Figure 6. Mass scale-expanded segments of the mass spectra of Figure 5. Before separation of matrix components (top) and after (bottom).

Following our introduction of fluoroaromatic compounds as convenient internal standards in chromatography,33,34 we decided to investigate their use in the analysis of ketones and therefore synthesized two fluoronaphthyl ketones with a pentyl or heptadecyl group. They are added to the samples in known amounts to provide a quantitative reference.
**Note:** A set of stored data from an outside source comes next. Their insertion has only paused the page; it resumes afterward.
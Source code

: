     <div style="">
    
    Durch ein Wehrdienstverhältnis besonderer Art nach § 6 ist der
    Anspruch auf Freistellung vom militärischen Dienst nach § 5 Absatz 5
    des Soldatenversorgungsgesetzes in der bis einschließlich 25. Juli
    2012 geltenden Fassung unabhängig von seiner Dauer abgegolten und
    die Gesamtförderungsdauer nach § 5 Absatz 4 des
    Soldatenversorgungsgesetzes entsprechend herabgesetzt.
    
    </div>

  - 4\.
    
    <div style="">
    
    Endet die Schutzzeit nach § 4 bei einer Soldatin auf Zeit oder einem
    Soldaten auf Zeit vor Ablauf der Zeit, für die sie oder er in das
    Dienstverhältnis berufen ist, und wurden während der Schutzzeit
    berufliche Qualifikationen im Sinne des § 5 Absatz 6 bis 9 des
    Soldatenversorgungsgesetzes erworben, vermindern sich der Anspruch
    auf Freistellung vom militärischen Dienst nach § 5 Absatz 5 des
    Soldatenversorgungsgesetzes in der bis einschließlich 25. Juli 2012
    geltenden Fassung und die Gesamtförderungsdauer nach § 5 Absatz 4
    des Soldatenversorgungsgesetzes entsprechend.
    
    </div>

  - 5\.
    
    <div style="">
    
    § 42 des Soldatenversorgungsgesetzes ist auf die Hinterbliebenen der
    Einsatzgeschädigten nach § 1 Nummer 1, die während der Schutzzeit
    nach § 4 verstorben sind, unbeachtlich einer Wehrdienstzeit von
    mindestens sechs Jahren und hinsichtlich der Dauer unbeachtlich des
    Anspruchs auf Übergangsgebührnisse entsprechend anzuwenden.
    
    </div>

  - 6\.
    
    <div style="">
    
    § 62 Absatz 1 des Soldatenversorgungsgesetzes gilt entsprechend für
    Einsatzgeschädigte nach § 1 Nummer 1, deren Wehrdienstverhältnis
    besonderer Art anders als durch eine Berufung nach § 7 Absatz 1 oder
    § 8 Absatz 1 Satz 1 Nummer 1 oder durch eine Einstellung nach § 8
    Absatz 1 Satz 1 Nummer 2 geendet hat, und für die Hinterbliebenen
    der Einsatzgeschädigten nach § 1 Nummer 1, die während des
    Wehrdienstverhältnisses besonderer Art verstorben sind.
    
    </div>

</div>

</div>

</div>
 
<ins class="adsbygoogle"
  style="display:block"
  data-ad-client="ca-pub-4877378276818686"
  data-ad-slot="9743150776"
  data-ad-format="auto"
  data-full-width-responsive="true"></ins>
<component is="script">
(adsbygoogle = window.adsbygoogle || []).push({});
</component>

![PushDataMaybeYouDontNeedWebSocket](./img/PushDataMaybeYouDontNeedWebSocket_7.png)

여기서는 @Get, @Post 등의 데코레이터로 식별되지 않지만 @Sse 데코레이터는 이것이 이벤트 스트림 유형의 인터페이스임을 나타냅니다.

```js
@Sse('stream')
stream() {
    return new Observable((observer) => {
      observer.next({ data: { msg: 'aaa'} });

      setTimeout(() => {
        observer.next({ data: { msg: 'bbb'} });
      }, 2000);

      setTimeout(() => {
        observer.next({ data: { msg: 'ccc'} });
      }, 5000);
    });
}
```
The average of the intensities relative to the largest signal (4-fluoro-1-acetonaphthone) and the relative standard deviation (RSD) for this set of measurements were calculated for all signals in the mass range of 220−315 Da (Figure 3) except the signal at m/z 254.2226 that is known to reflect an incomplete derivatization. A similar calculation was carried out for the QAO signals (Figure 4) except for that at m/z 255.2426 (incomplete derivatization). For the QAO derivatives, the average was 87.7% and somewhat higher than for GirT (80.4%). The RSD of QAO was 7.6% and distinctly less than that for GirT (12.3%). As a result, the QAO derivatization led to derivatives which show less variation in their ESI response than the GirT derivatives so that the QAO reagent appears preferable to us.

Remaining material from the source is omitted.